#### EXERCISE AIM:
Your task is to give the number of lines below that contain "background". Give no other text.

+++ RECORDS SHOWN +++

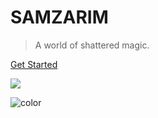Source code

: <!-- _coverpage.md -->

# SAMZARIM

> A world of shattered magic.

[Get Started](/README.md)

<!-- background image -->

![](_media/bg.png)

<!-- background color -->

![color](#f0f0f0)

+++

#### RESULT OF THE TASK:
2